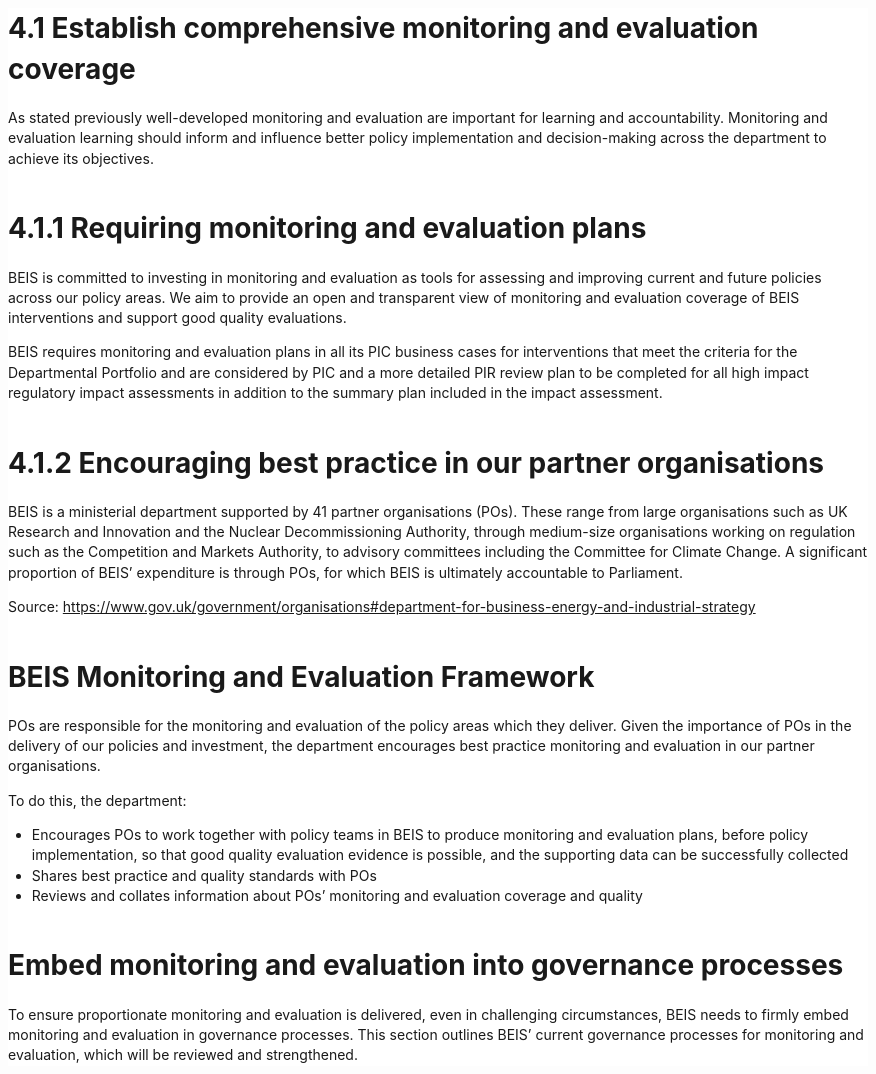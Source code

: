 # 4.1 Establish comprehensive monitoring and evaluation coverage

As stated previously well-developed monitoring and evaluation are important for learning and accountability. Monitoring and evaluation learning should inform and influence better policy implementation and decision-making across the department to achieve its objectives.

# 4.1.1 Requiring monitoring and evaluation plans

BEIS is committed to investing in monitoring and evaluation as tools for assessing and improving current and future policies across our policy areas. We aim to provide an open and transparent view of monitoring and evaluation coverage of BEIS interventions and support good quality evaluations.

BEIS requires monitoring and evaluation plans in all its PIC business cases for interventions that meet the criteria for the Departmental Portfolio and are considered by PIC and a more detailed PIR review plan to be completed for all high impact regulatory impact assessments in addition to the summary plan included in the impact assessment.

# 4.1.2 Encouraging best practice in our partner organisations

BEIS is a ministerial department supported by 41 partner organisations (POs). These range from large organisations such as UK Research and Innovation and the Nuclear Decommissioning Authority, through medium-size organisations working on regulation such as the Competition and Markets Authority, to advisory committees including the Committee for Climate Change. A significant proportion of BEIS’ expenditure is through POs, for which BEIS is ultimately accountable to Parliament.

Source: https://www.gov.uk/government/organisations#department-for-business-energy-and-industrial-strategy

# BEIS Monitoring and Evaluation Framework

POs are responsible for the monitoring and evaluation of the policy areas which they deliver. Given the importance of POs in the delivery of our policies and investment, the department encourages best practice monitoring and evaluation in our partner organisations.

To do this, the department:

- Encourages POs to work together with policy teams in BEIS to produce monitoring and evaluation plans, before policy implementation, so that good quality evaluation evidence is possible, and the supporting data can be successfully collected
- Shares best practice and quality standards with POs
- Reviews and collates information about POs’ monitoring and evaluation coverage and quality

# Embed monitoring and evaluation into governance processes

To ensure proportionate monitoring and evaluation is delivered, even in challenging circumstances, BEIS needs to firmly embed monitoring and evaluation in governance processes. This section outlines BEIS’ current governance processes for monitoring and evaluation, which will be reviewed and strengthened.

════

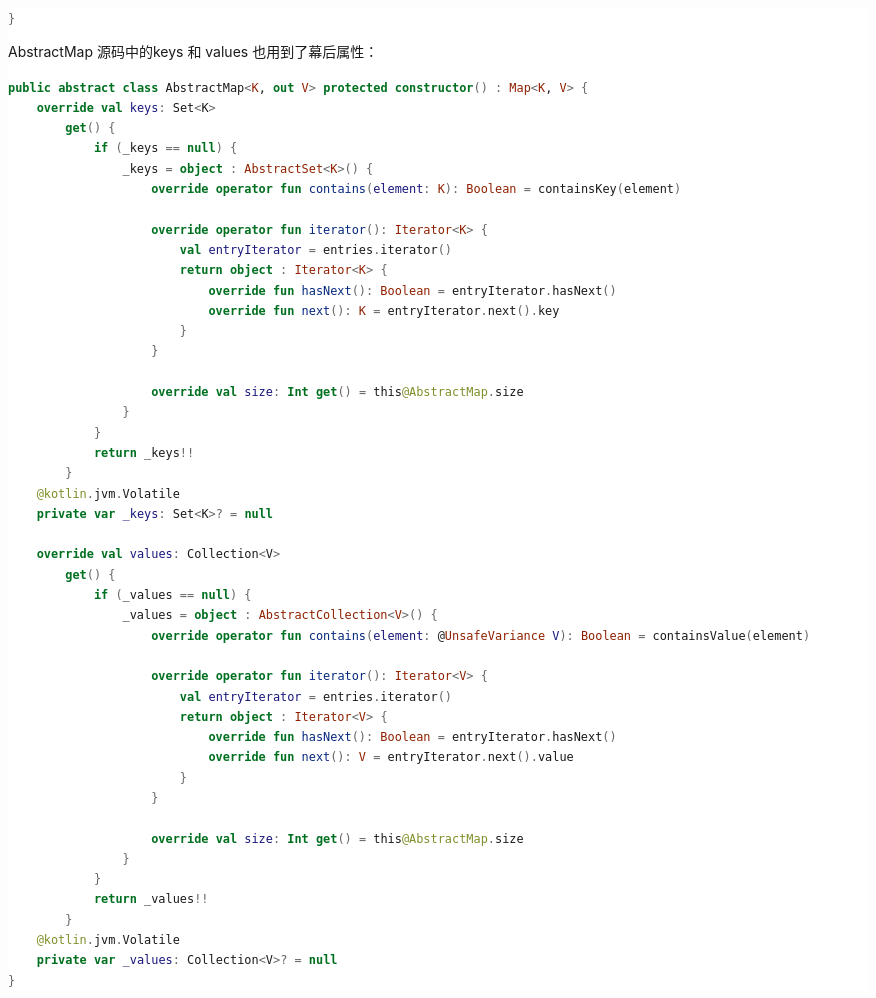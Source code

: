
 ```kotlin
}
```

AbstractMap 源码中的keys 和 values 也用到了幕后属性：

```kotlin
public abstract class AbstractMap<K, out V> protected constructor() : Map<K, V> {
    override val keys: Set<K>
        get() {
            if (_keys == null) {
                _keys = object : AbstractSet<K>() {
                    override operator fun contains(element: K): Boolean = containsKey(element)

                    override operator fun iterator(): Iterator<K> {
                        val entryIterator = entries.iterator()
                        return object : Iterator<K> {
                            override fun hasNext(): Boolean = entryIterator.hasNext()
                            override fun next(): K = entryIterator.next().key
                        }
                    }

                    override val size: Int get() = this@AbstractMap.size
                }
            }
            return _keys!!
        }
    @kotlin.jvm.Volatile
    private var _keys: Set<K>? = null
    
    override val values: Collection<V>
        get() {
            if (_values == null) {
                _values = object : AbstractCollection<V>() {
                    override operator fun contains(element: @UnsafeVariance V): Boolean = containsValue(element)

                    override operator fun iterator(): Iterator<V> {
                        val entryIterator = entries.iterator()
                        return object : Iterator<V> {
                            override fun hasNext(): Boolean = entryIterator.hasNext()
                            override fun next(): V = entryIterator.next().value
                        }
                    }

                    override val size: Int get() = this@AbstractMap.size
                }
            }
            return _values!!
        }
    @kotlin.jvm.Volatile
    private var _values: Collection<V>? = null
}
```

════

■ TASK DESCRIPTION ■
Count the lines in the listing where the string "current" appears, and give only the count.

■ SOLUTION TO THIS PROBLEM ■
2